## Task statement
Each record beneath this sentence is to be transcribed exactly as it reads.

== Segment start ==

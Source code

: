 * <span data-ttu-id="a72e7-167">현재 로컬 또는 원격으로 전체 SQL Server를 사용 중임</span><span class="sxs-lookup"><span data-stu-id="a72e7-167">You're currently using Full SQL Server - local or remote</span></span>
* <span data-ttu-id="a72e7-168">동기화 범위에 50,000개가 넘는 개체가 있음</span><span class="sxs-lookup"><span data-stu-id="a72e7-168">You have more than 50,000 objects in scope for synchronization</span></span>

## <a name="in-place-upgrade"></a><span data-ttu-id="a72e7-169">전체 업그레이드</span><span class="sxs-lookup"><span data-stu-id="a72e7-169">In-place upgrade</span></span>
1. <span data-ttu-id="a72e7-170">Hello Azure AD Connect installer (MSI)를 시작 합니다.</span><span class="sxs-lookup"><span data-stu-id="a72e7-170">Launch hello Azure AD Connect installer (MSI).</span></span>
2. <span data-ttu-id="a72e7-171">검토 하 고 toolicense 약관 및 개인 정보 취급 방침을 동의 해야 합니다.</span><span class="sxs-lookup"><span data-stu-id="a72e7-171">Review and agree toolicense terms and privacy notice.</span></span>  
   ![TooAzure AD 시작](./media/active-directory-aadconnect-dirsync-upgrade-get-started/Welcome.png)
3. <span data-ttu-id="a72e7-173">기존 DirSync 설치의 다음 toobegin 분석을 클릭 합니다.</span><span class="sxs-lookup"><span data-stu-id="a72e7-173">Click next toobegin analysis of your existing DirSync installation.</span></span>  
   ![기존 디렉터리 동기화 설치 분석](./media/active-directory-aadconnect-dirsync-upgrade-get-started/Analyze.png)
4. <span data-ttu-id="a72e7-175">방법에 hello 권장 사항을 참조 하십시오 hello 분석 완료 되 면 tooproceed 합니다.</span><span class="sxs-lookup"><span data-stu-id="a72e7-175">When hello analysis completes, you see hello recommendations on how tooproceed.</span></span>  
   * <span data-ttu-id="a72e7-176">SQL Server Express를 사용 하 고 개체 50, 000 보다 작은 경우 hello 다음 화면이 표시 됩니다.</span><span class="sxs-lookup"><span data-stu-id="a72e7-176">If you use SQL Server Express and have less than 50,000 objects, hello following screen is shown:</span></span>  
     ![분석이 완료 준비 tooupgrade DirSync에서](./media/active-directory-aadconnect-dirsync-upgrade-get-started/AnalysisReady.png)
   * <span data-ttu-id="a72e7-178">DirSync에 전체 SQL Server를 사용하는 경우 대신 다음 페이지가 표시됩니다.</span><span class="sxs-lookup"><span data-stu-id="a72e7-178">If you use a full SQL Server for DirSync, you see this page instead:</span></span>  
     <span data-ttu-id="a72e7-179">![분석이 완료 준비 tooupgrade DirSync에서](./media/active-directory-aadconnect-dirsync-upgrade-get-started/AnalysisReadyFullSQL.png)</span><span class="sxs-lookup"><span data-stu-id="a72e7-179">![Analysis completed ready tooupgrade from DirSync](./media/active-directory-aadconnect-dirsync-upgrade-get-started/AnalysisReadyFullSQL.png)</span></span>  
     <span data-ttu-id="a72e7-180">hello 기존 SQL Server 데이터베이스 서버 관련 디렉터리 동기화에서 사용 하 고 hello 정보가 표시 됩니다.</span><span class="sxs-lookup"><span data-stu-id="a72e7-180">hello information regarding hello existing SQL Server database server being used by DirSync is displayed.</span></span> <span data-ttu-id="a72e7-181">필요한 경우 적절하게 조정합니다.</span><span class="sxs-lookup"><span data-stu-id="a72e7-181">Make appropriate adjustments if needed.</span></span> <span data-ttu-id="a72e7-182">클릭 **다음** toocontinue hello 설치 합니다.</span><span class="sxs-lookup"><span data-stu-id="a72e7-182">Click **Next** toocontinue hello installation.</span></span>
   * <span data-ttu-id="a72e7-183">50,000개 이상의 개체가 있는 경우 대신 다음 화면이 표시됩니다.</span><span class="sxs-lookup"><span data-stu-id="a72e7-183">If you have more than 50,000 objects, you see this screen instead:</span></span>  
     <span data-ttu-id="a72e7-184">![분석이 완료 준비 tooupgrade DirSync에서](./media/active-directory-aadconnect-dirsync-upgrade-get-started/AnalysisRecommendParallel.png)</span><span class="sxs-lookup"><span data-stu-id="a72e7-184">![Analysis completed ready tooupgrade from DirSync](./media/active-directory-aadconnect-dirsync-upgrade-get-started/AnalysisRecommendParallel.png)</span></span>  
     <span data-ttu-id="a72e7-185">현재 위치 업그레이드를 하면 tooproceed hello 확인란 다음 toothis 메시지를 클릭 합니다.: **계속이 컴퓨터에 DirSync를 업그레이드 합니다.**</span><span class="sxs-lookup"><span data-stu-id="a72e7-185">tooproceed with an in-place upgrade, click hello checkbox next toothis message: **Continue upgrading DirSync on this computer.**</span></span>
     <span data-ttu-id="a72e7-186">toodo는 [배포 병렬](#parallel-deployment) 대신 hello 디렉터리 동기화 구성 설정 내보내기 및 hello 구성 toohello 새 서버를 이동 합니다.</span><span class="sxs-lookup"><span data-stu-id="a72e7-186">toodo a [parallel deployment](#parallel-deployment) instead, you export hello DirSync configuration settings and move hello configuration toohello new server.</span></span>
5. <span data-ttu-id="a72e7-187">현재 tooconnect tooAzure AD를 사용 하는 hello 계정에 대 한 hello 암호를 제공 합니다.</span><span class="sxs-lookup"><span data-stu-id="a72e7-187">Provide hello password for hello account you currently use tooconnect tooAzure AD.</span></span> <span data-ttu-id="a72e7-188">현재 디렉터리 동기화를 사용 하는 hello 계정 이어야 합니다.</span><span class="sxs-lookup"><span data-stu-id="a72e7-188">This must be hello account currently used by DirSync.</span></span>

== Segment end ==

## Written response
Source code

: * <span data-ttu-id="a72e7-167">현재 로컬 또는 원격으로 전체 SQL Server를 사용 중임</span><span class="sxs-lookup"><span data-stu-id="a72e7-167">You're currently using Full SQL Server - local or remote</span></span>
* <span data-ttu-id="a72e7-168">동기화 범위에 50,000개가 넘는 개체가 있음</span><span class="sxs-lookup"><span data-stu-id="a72e7-168">You have more than 50,000 objects in scope for synchronization</span></span>

## <a name="in-place-upgrade"></a><span data-ttu-id="a72e7-169">전체 업그레이드</span><span class="sxs-lookup"><span data-stu-id="a72e7-169">In-place upgrade</span></span>
1. <span data-ttu-id="a72e7-170">Hello Azure AD Connect installer (MSI)를 시작 합니다.</span><span class="sxs-lookup"><span data-stu-id="a72e7-170">Launch hello Azure AD Connect installer (MSI).</span></span>
2. <span data-ttu-id="a72e7-171">검토 하 고 toolicense 약관 및 개인 정보 취급 방침을 동의 해야 합니다.</span><span class="sxs-lookup"><span data-stu-id="a72e7-171">Review and agree toolicense terms and privacy notice.</span></span>  
   ![TooAzure AD 시작](./media/active-directory-aadconnect-dirsync-upgrade-get-started/Welcome.png)
3. <span data-ttu-id="a72e7-173">기존 DirSync 설치의 다음 toobegin 분석을 클릭 합니다.</span><span class="sxs-lookup"><span data-stu-id="a72e7-173">Click next toobegin analysis of your existing DirSync installation.</span></span>  
   ![기존 디렉터리 동기화 설치 분석](./media/active-directory-aadconnect-dirsync-upgrade-get-started/Analyze.png)
4. <span data-ttu-id="a72e7-175">방법에 hello 권장 사항을 참조 하십시오 hello 분석 완료 되 면 tooproceed 합니다.</span><span class="sxs-lookup"><span data-stu-id="a72e7-175">When hello analysis completes, you see hello recommendations on how tooproceed.</span></span>  
   * <span data-ttu-id="a72e7-176">SQL Server Express를 사용 하 고 개체 50, 000 보다 작은 경우 hello 다음 화면이 표시 됩니다.</span><span class="sxs-lookup"><span data-stu-id="a72e7-176">If you use SQL Server Express and have less than 50,000 objects, hello following screen is shown:</span></span>  
     ![분석이 완료 준비 tooupgrade DirSync에서](./media/active-directory-aadconnect-dirsync-upgrade-get-started/AnalysisReady.png)
   * <span data-ttu-id="a72e7-178">DirSync에 전체 SQL Server를 사용하는 경우 대신 다음 페이지가 표시됩니다.</span><span class="sxs-lookup"><span data-stu-id="a72e7-178">If you use a full SQL Server for DirSync, you see this page instead:</span></span>  
     <span data-ttu-id="a72e7-179">![분석이 완료 준비 tooupgrade DirSync에서](./media/active-directory-aadconnect-dirsync-upgrade-get-started/AnalysisReadyFullSQL.png)</span><span class="sxs-lookup"><span data-stu-id="a72e7-179">![Analysis completed ready tooupgrade from DirSync](./media/active-directory-aadconnect-dirsync-upgrade-get-started/AnalysisReadyFullSQL.png)</span></span>  
     <span data-ttu-id="a72e7-180">hello 기존 SQL Server 데이터베이스 서버 관련 디렉터리 동기화에서 사용 하 고 hello 정보가 표시 됩니다.</span><span class="sxs-lookup"><span data-stu-id="a72e7-180">hello information regarding hello existing SQL Server database server being used by DirSync is displayed.</span></span> <span data-ttu-id="a72e7-181">필요한 경우 적절하게 조정합니다.</span><span class="sxs-lookup"><span data-stu-id="a72e7-181">Make appropriate adjustments if needed.</span></span> <span data-ttu-id="a72e7-182">클릭 **다음** toocontinue hello 설치 합니다.</span><span class="sxs-lookup"><span data-stu-id="a72e7-182">Click **Next** toocontinue hello installation.</span></span>
   * <span data-ttu-id="a72e7-183">50,000개 이상의 개체가 있는 경우 대신 다음 화면이 표시됩니다.</span><span class="sxs-lookup"><span data-stu-id="a72e7-183">If you have more than 50,000 objects, you see this screen instead:</span></span>  
     <span data-ttu-id="a72e7-184">![분석이 완료 준비 tooupgrade DirSync에서](./media/active-directory-aadconnect-dirsync-upgrade-get-started/AnalysisRecommendParallel.png)</span><span class="sxs-lookup"><span data-stu-id="a72e7-184">![Analysis completed ready tooupgrade from DirSync](./media/active-directory-aadconnect-dirsync-upgrade-get-started/AnalysisRecommendParallel.png)</span></span>  
     <span data-ttu-id="a72e7-185">현재 위치 업그레이드를 하면 tooproceed hello 확인란 다음 toothis 메시지를 클릭 합니다.: **계속이 컴퓨터에 DirSync를 업그레이드 합니다.**</span><span class="sxs-lookup"><span data-stu-id="a72e7-185">tooproceed with an in-place upgrade, click hello checkbox next toothis message: **Continue upgrading DirSync on this computer.**</span></span>
     <span data-ttu-id="a72e7-186">toodo는 [배포 병렬](#parallel-deployment) 대신 hello 디렉터리 동기화 구성 설정 내보내기 및 hello 구성 toohello 새 서버를 이동 합니다.</span><span class="sxs-lookup"><span data-stu-id="a72e7-186">toodo a [parallel deployment](#parallel-deployment) instead, you export hello DirSync configuration settings and move hello configuration toohello new server.</span></span>
5. <span data-ttu-id="a72e7-187">현재 tooconnect tooAzure AD를 사용 하는 hello 계정에 대 한 hello 암호를 제공 합니다.</span><span class="sxs-lookup"><span data-stu-id="a72e7-187">Provide hello password for hello account you currently use tooconnect tooAzure AD.</span></span> <span data-ttu-id="a72e7-188">현재 디렉터리 동기화를 사용 하는 hello 계정 이어야 합니다.</span><span class="sxs-lookup"><span data-stu-id="a72e7-188">This must be hello account currently used by DirSync.</span></span>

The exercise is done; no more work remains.